Duterte-Obama meeting in doubt

Barack Obama experienced an amicable relationship with the previous president, Benigno Aquino. Source: Wikimedia

The Philippine president, Rodrigo Duterte, has called his US counterpart and key ally Barack Obama a “son of a whore”, warning him not to raise human rights issues, or mass-murder as it is often known. Obama in turn has questioned whether he should make time to meet Duterte.

The outspoken head of state was asked how he intended to respond should Obama ask about his war on drugs and mass killings that are spreading through the archipelago. Hundreds of people have died in anti-drug operations and vigilante slaughter since Duterte took office.

The two presidents are due to meet on Tuesday in Laos at an Asean conference. The UN, Roman Catholic Church and numerous NGOs have also criticised Duterte’s approach to state-sponsored killings.
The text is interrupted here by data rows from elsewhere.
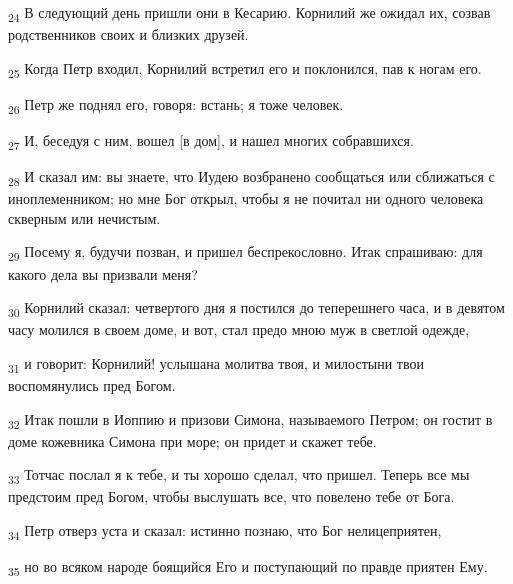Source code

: \begin{tcolorbox}
\textsubscript{24} В следующий день пришли они в Кесарию. Корнилий же ожидал их, созвав родственников своих и близких друзей.
\end{tcolorbox}
\begin{tcolorbox}
\textsubscript{25} Когда Петр входил, Корнилий встретил его и поклонился, пав к ногам его.
\end{tcolorbox}
\begin{tcolorbox}
\textsubscript{26} Петр же поднял его, говоря: встань; я тоже человек.
\end{tcolorbox}
\begin{tcolorbox}
\textsubscript{27} И, беседуя с ним, вошел [в дом], и нашел многих собравшихся.
\end{tcolorbox}
\begin{tcolorbox}
\textsubscript{28} И сказал им: вы знаете, что Иудею возбранено сообщаться или сближаться с иноплеменником; но мне Бог открыл, чтобы я не почитал ни одного человека скверным или нечистым.
\end{tcolorbox}
\begin{tcolorbox}
\textsubscript{29} Посему я, будучи позван, и пришел беспрекословно. Итак спрашиваю: для какого дела вы призвали меня?
\end{tcolorbox}
\begin{tcolorbox}
\textsubscript{30} Корнилий сказал: четвертого дня я постился до теперешнего часа, и в девятом часу молился в своем доме, и вот, стал предо мною муж в светлой одежде,
\end{tcolorbox}
\begin{tcolorbox}
\textsubscript{31} и говорит: Корнилий! услышана молитва твоя, и милостыни твои воспомянулись пред Богом.
\end{tcolorbox}
\begin{tcolorbox}
\textsubscript{32} Итак пошли в Иоппию и призови Симона, называемого Петром; он гостит в доме кожевника Симона при море; он придет и скажет тебе.
\end{tcolorbox}
\begin{tcolorbox}
\textsubscript{33} Тотчас послал я к тебе, и ты хорошо сделал, что пришел. Теперь все мы предстоим пред Богом, чтобы выслушать все, что повелено тебе от Бога.
\end{tcolorbox}
\begin{tcolorbox}
\textsubscript{34} Петр отверз уста и сказал: истинно познаю, что Бог нелицеприятен,
\end{tcolorbox}
\begin{tcolorbox}
\textsubscript{35} но во всяком народе боящийся Его и поступающий по правде приятен Ему.
\end{tcolorbox}

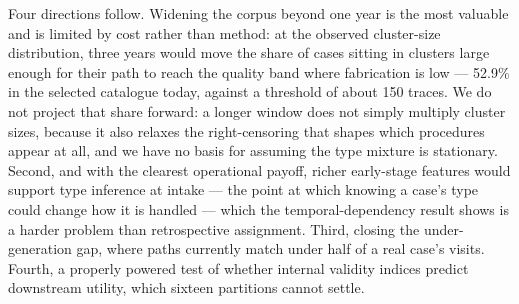 Four directions follow. Widening the corpus beyond one year is the most valuable and is limited
by cost rather than method: at the observed cluster-size distribution, three years would move
the share of cases sitting in clusters large enough for their path to reach the quality band
where fabrication is low --- 52.9\% in the selected catalogue today, against a threshold of
about 150 traces. We do not project that share forward: a longer window does not simply
multiply cluster sizes, because it also relaxes the right-censoring that shapes which
procedures appear at all, and we have no basis for assuming the type mixture is stationary.
Second, and with the clearest operational payoff, richer early-stage features would support type
inference at intake --- the point at which knowing a case's type could change how it is handled
--- which the temporal-dependency result shows is a harder problem than retrospective
assignment. Third, closing the under-generation gap, where paths currently match under half of a
real case's visits. Fourth, a properly powered test of whether internal validity indices predict
downstream utility, which sixteen partitions cannot settle.
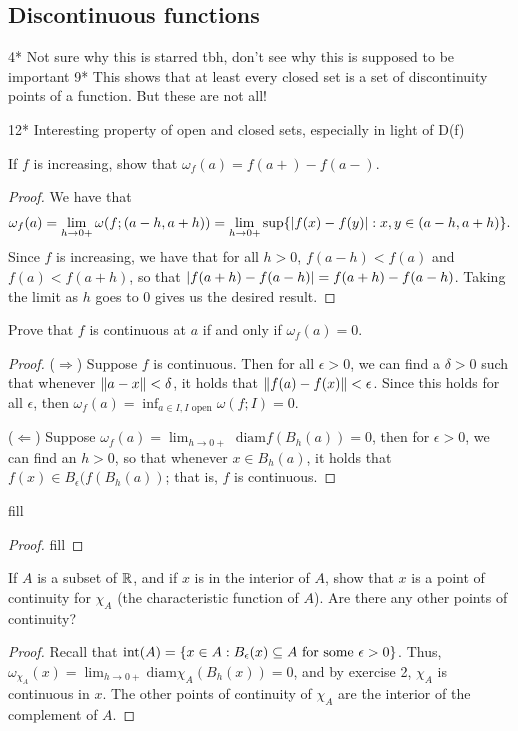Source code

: \subsection{Discontinuous functions}

4* Not sure why this is starred tbh, don't see why this is supposed to be important
9* This shows that at least every closed set is a set of discontinuity points of a function. But these are not all!

12* Interesting property of open and closed sets, especially in light of D(f)

\begin{exercise}{1}
If $f$ is increasing, show that $\omega_f(a)=f(a+)-f(a-)$.
\end{exercise}
\begin{proof}
We have that 
\begin{align*}
    \omega_f(a) = \lim_{h\to0+}\omega(f;(a-h,a+h)) = \lim_{h \to 0+} \sup\{\left\lvert f(x)-f(y)\right\rvert: x,y\in (a-h,a+h)\}.
\end{align*}
Since $f$ is increasing, we have that for all $h>0$, $f(a-h)<f(a)$ and $f(a)<f(a+h)$, so that $\left\lvert f(a+h)-f(a-h)\right\rvert = f(a+h)-f(a-h)$.
Taking the limit as $h$ goes to 0 gives us the desired result.
\end{proof} 

\begin{exercise}{2}
Prove that $f$ is continuous at $a$ if and only if $\omega_f(a)=0$.
\end{exercise}
\begin{proof}
($\Rightarrow$)
Suppose $f$ is continuous.
Then for all $\epsilon>0$, we can find a $\delta>0$ such that whenever $\left\lVert a-x\right\rVert<\delta$, it holds that $\left\lVert f(a)-f(x)\right\rVert<\epsilon$. 
Since this holds for all $\epsilon$, then $\omega_f(a) = \inf_{a\in I, I\text{ open}}\omega(f; I) = 0$.

($\Leftarrow$)
Suppose $\omega_f(a)= \lim_{h\to 0+}\text{ diam}f(B_h(a)) = 0$, then for $\epsilon>0$, we can find an $h>0$, so that whenever $x\in B_h(a)$, it holds that $f(x) \in B_\epsilon(f(B_h(a))$;
that is, $f$ is continuous.
\end{proof} 

\begin{exercise}{4}
fill
\end{exercise}
\begin{proof}
fill
\end{proof} 

\begin{exercise}{5}
If $A$ is a subset of $\mathbb{R}$, and if $x$ is in the interior of $A$, show that $x$ is a point of continuity for $\chi_A$ (the characteristic function of $A$).
Are there any other points of continuity?
\end{exercise}
\begin{proof}
Recall that $\text{int}(A)=\{x\in A:B_\epsilon(x)\subseteq A\text{ for some }\epsilon>0\}$.
Thus, $\omega_{\chi_A}(x) = \lim_{h\to 0+}\text{diam}\chi_A(B_h(x)) = 0$, and by exercise 2, $\chi_A$ is continuous in $x$.
The other points of continuity of $\chi_A$ are the interior of the complement of $A$.
\end{proof}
But Duterte said he was not concerned about the opinions of those observing his actions, adding that he would not take orders from the Americans, Philippines’ former colonial masters. “I am a president of a sovereign state and we have long ceased to be a colony,” Duterte told reporters before setting off for Laos.

“You must be respectful. Do not just throw away questions and statements. Son of a whore, I will curse you in that forum,” Duterte told the media. “We will be wallowing in the mud like pigs if you do that to me,” added Duterte, who likes a colourful metaphor.

Around 2,400 people have been killed in his war on drugs since he took office and he promises far more.

“More people will be killed, plenty will be killed until the last pusher is out of the streets. Until the drug manufacturer is killed, we will continue and I will continue,” he said.

In August, two UN human rights experts said Duterte’s directive for police and the public to kill suspected drug addicts and traffickers amounted to “incitement to violence and killing, a crime under international law”.

Obama said he was assessing whether a meeting would still be constructive.

“Obviously the Filipino people are some of our closest friends and allies and the Philippines is a treaty ally of ours. But I always want to make sure that if I’m having a meeting that it’s actually productive and we’re getting something done,” he told the media at G20 summit in the eastern Chinese city of Hangzhou.

“I’m going to make an assessment … What is certainly true is that the issues of how we approach fighting crime and drug trafficking is a serious one for all of us, and we’ve got to do it the right way.”